Brandon Rush, an inferior player to Green, has just been eating him alive at the first few post-season tournaments. Green is not ready. If Green was in last year's HS class, the only player he'd have a shot at being drafted higher then would have been Dorrell Wright. It would have slotted him at about 15-20, is that really worth a top 5 pick in this years draft? I don't know, I am just skeptical of HS kids in general, let alone ones who can't dominate nightly on their own level. It's different when LBJ, Dwight, Telfiar, Garnett come out because they are flat out heads and shoulders above everyone else in their class. I know you said he's the top rated player in the 05 class, but it is a very weak Senior class this year. I don't think he would have been a top 10 prospect in last years Senior Class.


----------



## MAS RipCity (Feb 22, 2003)

Fork said:


> You're calling Travis Outlaw a 2, yet you were kvetching earlier because ESPN had Monta Ellis listed as a PG?
> 
> ooooookaaaayy


Watch the Blazer games buddy,k? Travis has been getting all of his minutes at the 2 guard lately, and if you go back to the game threads in which he played, you'd see how infatuated we all were with his performances.


----------



## MAS RipCity (Feb 22, 2003)

Schilly said:


> Greens HS Stats....
> 
> 33ppg 12rpg 3spg 3.5bpg and 7apg
> 
> He doesn't dominate at all.


I seem to remember guys like DaJuan Wagner putting up those types of numbers in HIGH SCHOOL, needless to say where is he at now? DO you know how many HS'ers put up those types of #'s or can do it(the ones who play for Oak Hill,etc don't because they chosed to play at acadamies where they can be looked at better.) My argument is he doesn't dominate in All-Star games against tough competition. I am sure his hometown high school doesn't provide him with the best competition and he can just work everyone. If he was truely the top player in his class, he wouldn't let guys like Brandon Rush abuse him in workouts. Not to mention the guy is rail thin. We already took a project in Outlaw and because of his awesome work ethic he is finally showing signs of life. I distinctly remember NBADraft.net saying Green's work ethic isn't the best and he sometimes "dogs it" on the court at times. He seems like the player who will need a lot of work, from the reviews, I don't think he'll have the drive to do it.


----------



## Schilly (Dec 30, 2002)

So wait a minute his lack of dominance is a factor until I provide info substatiating dominance, and now dominance at the HS level isn't relevant?

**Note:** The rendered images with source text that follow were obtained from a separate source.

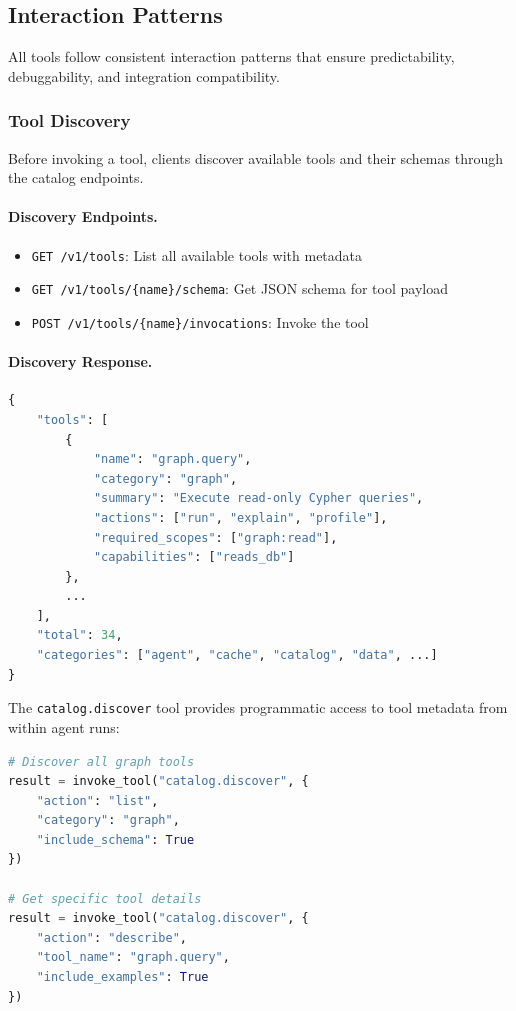 \subsection{Interaction Patterns}
\label{subsec:interaction-patterns}

All tools follow consistent interaction patterns that ensure predictability, debuggability, and integration compatibility.

\subsubsection{Tool Discovery}

Before invoking a tool, clients discover available tools and their schemas through the catalog endpoints.

\paragraph{Discovery Endpoints.}
\begin{itemize}
    \item \texttt{GET /v1/tools}: List all available tools with metadata
    \item \texttt{GET /v1/tools/\{name\}/schema}: Get JSON schema for tool payload
    \item \texttt{POST /v1/tools/\{name\}/invocations}: Invoke the tool
\end{itemize}

\paragraph{Discovery Response.}
\begin{lstlisting}[language=Python, caption={Tool discovery response structure}, label={lst:tool-discovery-response}]
{
    "tools": [
        {
            "name": "graph.query",
            "category": "graph",
            "summary": "Execute read-only Cypher queries",
            "actions": ["run", "explain", "profile"],
            "required_scopes": ["graph:read"],
            "capabilities": ["reads_db"]
        },
        ...
    ],
    "total": 34,
    "categories": ["agent", "cache", "catalog", "data", ...]
}
\end{lstlisting}

The \texttt{catalog.discover} tool provides programmatic access to tool metadata from within agent runs:

\begin{lstlisting}[language=Python, caption={Using catalog.discover tool}, label={lst:catalog-discover}]
# Discover all graph tools
result = invoke_tool("catalog.discover", {
    "action": "list",
    "category": "graph",
    "include_schema": True
})

# Get specific tool details
result = invoke_tool("catalog.discover", {
    "action": "describe",
    "tool_name": "graph.query",
    "include_examples": True
})
\end{lstlisting}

BTW Dajuan Wagner last I checked was still a fairly prolific scorer when allowed to play but injuries and Illness have left him out in the cold in a LeBron dominated team.

And where are you reading that Rush has been tearing him up? I want linkage.


----------



## Minstrel (Dec 31, 2002)

MAS RipCity said:


> I seem to remember guys like DaJuan Wagner putting up those types of numbers in HIGH SCHOOL, needless to say where is he at now?


Yes, "needless" is right, but for the opposite reason. I really don't see the relevance. First, no one is saying that his high school dominance guarantees NBA success...just that he has the appropriate dominance. Second, a big reason Wagner has been of limited impact is that he's simply extremely undersized. Shots he could get off with ease against high school competition become difficult, contested shots at the NBA level.

Gerald Green, on the other hand, is a very large shooting guard, which bodes well for him. Rail thin? Like that's relevant...did you see what Kobe Bryant or Tracy McGrady looked like entering the NBA? Of course high schoolers are generally physically under-developed (unless freaks of nature, like LeBron James). He's very likely to put on bulk as he gets older.


----------



## Schilly (Dec 30, 2002)

BTW not taking a person because the position is already filled is why we took Sam Bowie.


----------



## MAS RipCity (Feb 22, 2003)

Schilly said:


> And where are you reading that Rush has been tearing him up? I want linkage.


Go read it in the Draft FOrum of BBB. I saw it there.

http://nbadraft.net/stockwatch009.asp



NBADraft.Net said:


> Stock Watch: Elite Eight Edition
> 
> By Aran Smith
> 3/28/05
> ...


----------



## MAS RipCity (Feb 22, 2003)

Good grief, when did this board become the center of the Gerald Green hype machine?


----------



## MAS RipCity (Feb 22, 2003)

Schilly said:


> BTW not taking a person because the position is already filled is why we took Sam Bowie.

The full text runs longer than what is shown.